Speaking on a conference call, Ramaswamy said:
"In the first half of this year alone, we brought as much product to market as we did all of last year. We are making Snowflake the best cloud for computation, collaboration, and application on all data. And we are leveraging the power of AI to make all of these easier to create, maintain and use. This is what our team is aligned around. And I can tell you, that our customers are adopting the new capabilities at an incredible base."
Ramaswamy cover the following topics:
- Security: "We obviously had some rough headlines in the quarter as some of our customers dealt with cybersecurity threat. As extensively reported, the issue wasn't on the Snowflake site. However, we understand that when it comes to cybersecurity, we are all in it together," he said. "My one ask of all businesses around the world, whether they are a Snowflake customer or not, is to enable and enforce multi-factor authentication in your organization and ensure that you have network policies that are as strong as possible."
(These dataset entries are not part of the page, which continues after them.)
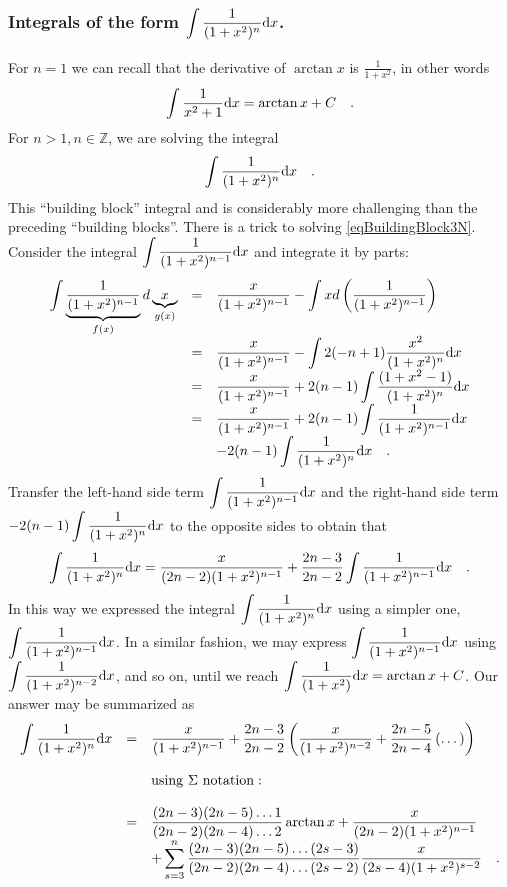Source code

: \documentclass[12pt]{book}
\begin{document}
\subsubsection {Integrals of the form $\displaystyle\int \frac{1}{(1+x ^2)^n} {\normalfont \text{d}} x $.}
For $n=1$ we can recall that the derivative of $\arctan x$ is $\displaystyle\frac{1}{1+x^2}$, in other words
\[
\int \frac{1}{x^2+1}{\normalfont \text{d}} x= \arctan x+C\quad .
\]
For $n>1, n\in \mathbb Z$, we are solving the integral
\begin{equation}\label{eqBuildingBlock3N}
\int \frac{1}{(1+x ^2)^n}{\normalfont \text{d}} x\quad .
\end{equation}
This ``building block'' integral and is considerably more challenging than the preceding ``building blocks''. There is a trick to solving \eqref{eqBuildingBlock3N}. Consider the integral $\displaystyle\int \frac{1}{(1+x ^2)^{n-1}}{\normalfont \text{d}} x$ and integrate it by parts:
\[
\begin{array}{rcl}
\displaystyle \int \underbrace{\frac{1}{(1+x ^2)^{n-1}}}_{f(x)}d\underbrace{x}_{g(x)}&=&\displaystyle \frac{x}{(1+x ^2)^{n-1}}-\int x d\left(\frac{1}{(1+x ^2)^{n-1}}\right)\\
&=&\displaystyle\frac{x}{(1+x ^2)^{n-1}}- \int 2(-n+1)\frac{x^2}{(1+x^2)^n}{\normalfont \text{d}} x\\
&=&\displaystyle\frac{x}{(1+x ^2)^{n-1}}+2(n-1) \int \frac{(1+x^2-1)}{(1+x^2)^n}{\normalfont \text{d}} x\\
&=&\displaystyle\frac{x}{(1+x ^2)^{n-1}} +2(n-1)\int \frac{1}{(1+x^2)^{n-1}}{\normalfont \text{d}} x \\&&\displaystyle -2(n-1) \int \frac{1}{(1+x^2)^n}{\normalfont \text{d}} x\quad .
\end{array}
\]
Transfer the left-hand side term $\displaystyle\int \frac{1}{(1+x^2)^{n-1}}{\normalfont \text{d}} x$ and the right-hand side term  $\displaystyle -2(n-1) \int \frac{1}{(1+x^2)^n}{\normalfont \text{d}} x$ to the opposite sides to obtain that
\[
\int \frac{1}{(1+x^2)^n}{\normalfont \text{d}} x= \frac{x}{(2n-2)(1+x ^2)^{n-1}}+ \frac{2n-3}{2n-2}\int \frac{1}{(1+x^2)^{n-1}}{\normalfont \text{d}} x\quad .
\]
In this way we expressed the integral $\displaystyle\int \frac{1}{(1+x^2)^n}{\normalfont \text{d}} x$ using a simpler one, $\displaystyle\int \frac{1}{(1+x^2)^{n-1}}{\normalfont \text{d}} x$. In a similar fashion, we may express $\displaystyle\int \frac{1}{(1+x^2)^{n-1}}{\normalfont \text{d}} x$ using $\displaystyle\int \frac{1}{(1+x^2)^{n-2}}{\normalfont \text{d}} x$, and so on, until we reach $\displaystyle\int \frac{1}{(1+x^2)}{\normalfont \text{d}} x=\arctan x +C$. Our answer may be summarized as
\[
\begin{array}{rcl}
\displaystyle \int \frac{1}{(1+x^2)^n}{\normalfont \text{d}} x&=& \displaystyle  \frac{x}{(1+x ^2)^{n-1}}+\frac{2n-3}{2n-2}\left(\frac{x}{(1+x^2)^{n-2}}+\frac{2n-5}{2n-4}\left(\dots\right)\right)\\ \\ &&\mathrm{using~}\Sigma \mathrm{~notation:}\\ \\
&=&\displaystyle \frac{(2n-3 )(2n-5)\dots 1}{(2n-2)(2n-4)\dots 2}\arctan x+  \frac{x}{(2n-2)(1+x ^2)^{n-1}} \\&&\displaystyle + \sum_{s=3}^{n} \frac{(2n-3 )(2n-5)\dots (2s-3)}{(2n-2)(2n-4)\dots (2s-2)} \frac{x}{(2s-4)(1+x^2)^{s-2}} \quad .
\end{array}
\]
\end{document}
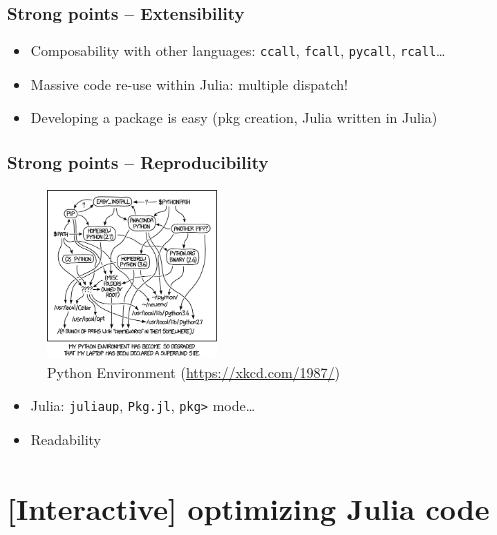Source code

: \documentclass{beamer}
\begin{document}
\begin{frame}
    \frametitle{Strong points -- Extensibility}
    \begin{itemize}
        \item Composability with other languages: {\tt ccall}, {\tt fcall}, {\tt pycall}, {\tt rcall}\dots
        \item Massive code re-use within Julia: multiple dispatch!
        \item Developing a package is easy (pkg creation, Julia written in Julia)
    \end{itemize}
\end{frame}

\begin{frame}
    \frametitle{Strong points -- Reproducibility}
    \begin{figure}[htbp]
        \centering
        \includegraphics[width=0.4\textwidth]{python_environment.png}
        \caption{Python Environment (\url{https://xkcd.com/1987/})}
        \label{fig:xkcd_py_env}
    \end{figure}
    \pause
    \begin{itemize}
        \item Julia: {\tt juliaup}, {\tt Pkg.jl}, {\tt pkg>} mode\dots
        \item Readability
    \end{itemize}
\end{frame}

\section{[Interactive] optimizing Julia code}
\end{document}
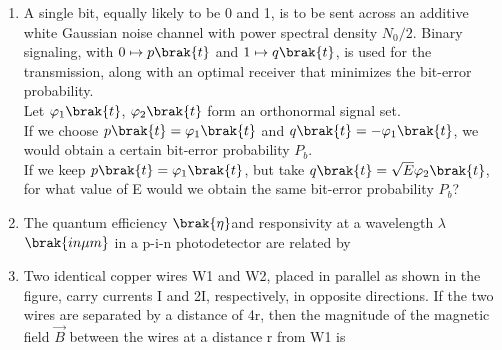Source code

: \documentclass[a4paper, 11pt]{article}
\begin{document}
\begin{enumerate}
    \item A single bit, equally likely to be 0 and 1, is to be sent across an additive white Gaussian noise  channel with power spectral density $N_{0}/2$. Binary signaling, with $0\mapsto p\brak{t}$ and $1\mapsto q\brak{t}$, is used for the transmission, along with an optimal receiver that minimizes the bit-error probability.\\Let $\varphi_{1}\brak{t}$, $\varphi_{2}\brak{t}$ form an orthonormal signal set.\\If we choose $p\brak{t}=\varphi_{1}\brak{t}$ and $q\brak{t}=-\varphi_{1}\brak{t}$, we would obtain a certain bit-error probability $P_{b}$.\\If we keep $p\brak{t}=\varphi_{1}\brak{t}$, but take $q\brak{t}=\sqrt{E}\varphi_{2}\brak{t}$, for what value of E would we obtain the same bit-error probability $P_{b}$?
    \begin{enumerate}
    \end{enumerate}
    
    \hfill{}
    
    \item The quantum efficiency $\brak{\eta}$and responsivity  at a wavelength $\lambda$ $\brak{in \mu m}$ in a p-i-n photodetector are related by
    \begin{enumerate}
    \end{enumerate}
    
    \hfill{}
    
    \item Two identical copper wires W1 and W2, placed in parallel as shown in the figure, carry currents I and 2I, respectively, in opposite directions. If the two wires are separated by a distance of 4r, then the magnitude of the magnetic field $\vec{B}$ between the wires at a distance r from W1 is
    

\end{enumerate}
\end{document}
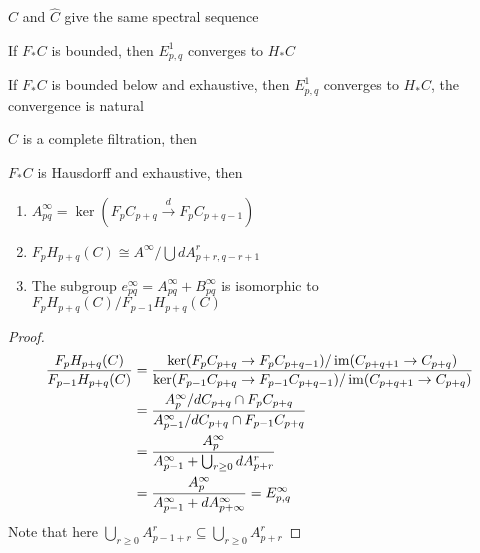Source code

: \documentclass[main]{subfiles}
\begin{document}
\begin{lemma}
$C$ and $\widehat C$ give the same spectral sequence
\end{lemma}

\begin{theorem}
If $F_*C$ is bounded, then $E^1_{p,q}$ converges to $H_*C$ \par
If $F_*C$ is bounded below and exhaustive, then $E^1_{p,q}$ converges to $H_*C$, the convergence is natural
\end{theorem}

\begin{theorem}
$C$ is a complete filtration, then
\begin{center}
\end{center}
\end{theorem}

\begin{lemma}
$F_*C$ is Hausdorff and exhaustive, then
\begin{enumerate}[label=\arabic*., leftmargin=*]
\item $A^\infty_{pq}=\ker(F_pC_{p+q}\xrightarrow dF_{p}C_{p+q-1})$
\item $F_pH_{p+q}(C)\cong A^\infty/\bigcup dA^r_{p+r,q-r+1}$
\item The subgroup $e^\infty_{pq}=A^\infty_{pq}+B^\infty_{pq}$ is isomorphic to $F_pH_{p+q}(C)/F_{p-1}H_{p+q}(C)$
\end{enumerate}
\end{lemma}

\begin{proof}
\begin{align*}
\frac{F_pH_{p+q}(C)}{F_{p-1}H_{p+q}(C)}&=\frac{\ker(F_pC_{p+q}\to F_pC_{p+q-1})/\operatorname{im}(C_{p+q+1}\to C_{p+q})}{\ker(F_{p-1}C_{p+q}\to F_{p-1}C_{p+q-1})/\operatorname{im}(C_{p+q+1}\to C_{p+q})} \\
&=\frac{A_{p}^\infty/dC_{p+q}\cap F_pC_{p+q}}{A_{p-1}^\infty/dC_{p+q}\cap F_{p-1}C_{p+q}} \\
&=\frac{A_{p}^\infty}{A_{p-1}^\infty+\bigcup_{r\geq0}dA_{p+r}^r} \\
&=\frac{A_{p}^\infty}{A_{p-1}^\infty+dA_{p+\infty}^\infty}=E_{p,q}^\infty
\end{align*}
Note that here $\bigcup_{r\geq0}A_{p-1+r}^r\subseteq\bigcup_{r\geq0}A_{p+r}^r$
\end{proof}
\end{document}
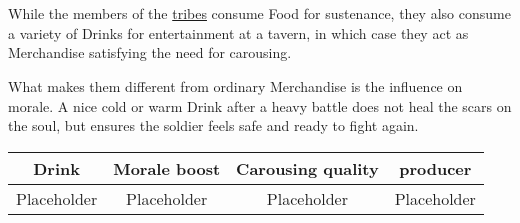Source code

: \section{}\label{ch:Goods:Drink}

While the members of the \hyperref[ch:Tribes]{tribes} consume \gls{Food} for
sustenance, they also consume a variety of \glspl{Drink} for entertainment at a
tavern, in which case they act as \gls{Merchandise} satisfying the need for
carousing.

What makes them different from ordinary \gls{Merchandise} is the influence on
morale. A nice cold or warm \gls{Drink} after a heavy battle does not heal the
scars on the soul, but ensures the soldier feels safe and ready to fight again.

\begin{longtable}{cccc}
	\toprule
	\Gls*{Drink} & Morale boost & Carousing quality & producer    \\
	\midrule
	Placeholder  & Placeholder  & Placeholder       & Placeholder \\
	\bottomrule
\end{longtable}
- Product availability. "In Q2, we made nine net -- nine net new product announcements and brought more than 15 and product capabilities to general availability to the market, that's what we call, progress," said Ramaswamy.
- AI. "As of the end of Q2, more than 2,500 accounts were using Snowflake AI on a weekly basis. We expect that option to continue to increase and revenue contribution to follow. Our Notebooks offering is also seeing great traction in public preview, with more than 1,600 accounts, using that feature. This is critical to engage with data sciences on will unlock new opportunities that we previously did not address," he said.